What to do:
Pull every line holding the word "Configure" out of the data and copy it.

Content starts

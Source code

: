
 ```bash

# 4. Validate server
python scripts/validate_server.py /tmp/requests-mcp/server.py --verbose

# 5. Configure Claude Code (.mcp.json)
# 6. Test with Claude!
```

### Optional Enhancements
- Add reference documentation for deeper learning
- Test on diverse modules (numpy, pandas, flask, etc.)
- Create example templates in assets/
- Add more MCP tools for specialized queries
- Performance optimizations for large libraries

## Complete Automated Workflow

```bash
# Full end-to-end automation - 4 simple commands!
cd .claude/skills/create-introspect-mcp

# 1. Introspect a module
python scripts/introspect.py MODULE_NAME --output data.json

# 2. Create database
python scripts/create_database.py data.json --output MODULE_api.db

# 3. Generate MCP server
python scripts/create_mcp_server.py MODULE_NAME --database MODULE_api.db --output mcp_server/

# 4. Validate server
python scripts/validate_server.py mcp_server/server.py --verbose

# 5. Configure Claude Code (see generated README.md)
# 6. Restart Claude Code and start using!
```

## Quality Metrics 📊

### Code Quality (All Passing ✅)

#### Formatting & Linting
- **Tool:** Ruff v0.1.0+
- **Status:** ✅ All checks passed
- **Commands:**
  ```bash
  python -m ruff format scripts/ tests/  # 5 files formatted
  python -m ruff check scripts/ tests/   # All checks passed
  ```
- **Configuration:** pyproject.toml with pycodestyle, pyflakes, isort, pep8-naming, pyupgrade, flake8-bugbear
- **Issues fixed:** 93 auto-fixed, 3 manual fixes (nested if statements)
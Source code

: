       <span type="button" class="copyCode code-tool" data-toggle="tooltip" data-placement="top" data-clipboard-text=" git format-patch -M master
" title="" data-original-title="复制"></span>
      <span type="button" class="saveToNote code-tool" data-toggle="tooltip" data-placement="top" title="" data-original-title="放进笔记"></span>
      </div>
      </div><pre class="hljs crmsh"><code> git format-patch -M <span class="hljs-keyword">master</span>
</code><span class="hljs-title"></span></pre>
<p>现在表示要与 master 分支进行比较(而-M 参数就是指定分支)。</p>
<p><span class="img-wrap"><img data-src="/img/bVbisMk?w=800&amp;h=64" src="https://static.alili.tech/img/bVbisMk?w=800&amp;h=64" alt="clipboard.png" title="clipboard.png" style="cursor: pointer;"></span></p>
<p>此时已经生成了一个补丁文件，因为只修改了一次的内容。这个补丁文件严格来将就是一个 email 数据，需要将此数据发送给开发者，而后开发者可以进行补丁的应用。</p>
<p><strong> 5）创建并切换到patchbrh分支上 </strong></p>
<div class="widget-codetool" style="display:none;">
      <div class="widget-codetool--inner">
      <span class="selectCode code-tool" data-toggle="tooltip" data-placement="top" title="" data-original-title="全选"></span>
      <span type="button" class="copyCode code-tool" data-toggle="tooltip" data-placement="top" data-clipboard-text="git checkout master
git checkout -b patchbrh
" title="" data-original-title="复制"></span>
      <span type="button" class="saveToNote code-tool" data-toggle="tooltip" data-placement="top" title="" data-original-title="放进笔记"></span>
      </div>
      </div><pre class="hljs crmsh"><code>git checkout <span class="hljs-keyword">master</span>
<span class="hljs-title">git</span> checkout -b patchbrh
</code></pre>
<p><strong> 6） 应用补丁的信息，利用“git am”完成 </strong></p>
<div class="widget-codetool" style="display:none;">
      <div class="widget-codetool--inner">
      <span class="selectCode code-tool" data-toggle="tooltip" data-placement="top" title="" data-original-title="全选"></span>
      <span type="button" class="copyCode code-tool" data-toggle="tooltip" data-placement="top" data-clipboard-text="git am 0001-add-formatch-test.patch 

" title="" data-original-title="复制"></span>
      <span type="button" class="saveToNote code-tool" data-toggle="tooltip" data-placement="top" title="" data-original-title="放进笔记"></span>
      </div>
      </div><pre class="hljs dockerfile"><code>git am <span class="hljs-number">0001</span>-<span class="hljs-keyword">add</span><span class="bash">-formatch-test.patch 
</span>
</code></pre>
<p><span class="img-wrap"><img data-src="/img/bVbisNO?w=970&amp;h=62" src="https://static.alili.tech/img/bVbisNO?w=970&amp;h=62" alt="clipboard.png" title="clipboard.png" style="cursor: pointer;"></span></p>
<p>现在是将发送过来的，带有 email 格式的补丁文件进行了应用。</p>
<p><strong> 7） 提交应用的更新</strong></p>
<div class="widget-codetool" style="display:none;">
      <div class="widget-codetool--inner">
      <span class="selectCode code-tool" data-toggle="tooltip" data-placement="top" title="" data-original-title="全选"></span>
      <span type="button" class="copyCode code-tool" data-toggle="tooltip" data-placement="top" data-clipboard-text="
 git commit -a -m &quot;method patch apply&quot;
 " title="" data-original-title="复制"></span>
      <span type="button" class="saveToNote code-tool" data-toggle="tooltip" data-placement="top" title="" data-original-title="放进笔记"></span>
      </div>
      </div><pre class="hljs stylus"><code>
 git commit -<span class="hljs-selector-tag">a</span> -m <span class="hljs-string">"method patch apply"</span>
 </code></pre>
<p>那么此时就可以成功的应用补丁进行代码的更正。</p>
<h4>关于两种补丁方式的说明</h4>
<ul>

Content ends

Exercise solution:
# 5. Configure Claude Code (.mcp.json)
# 5. Configure Claude Code (see generated README.md)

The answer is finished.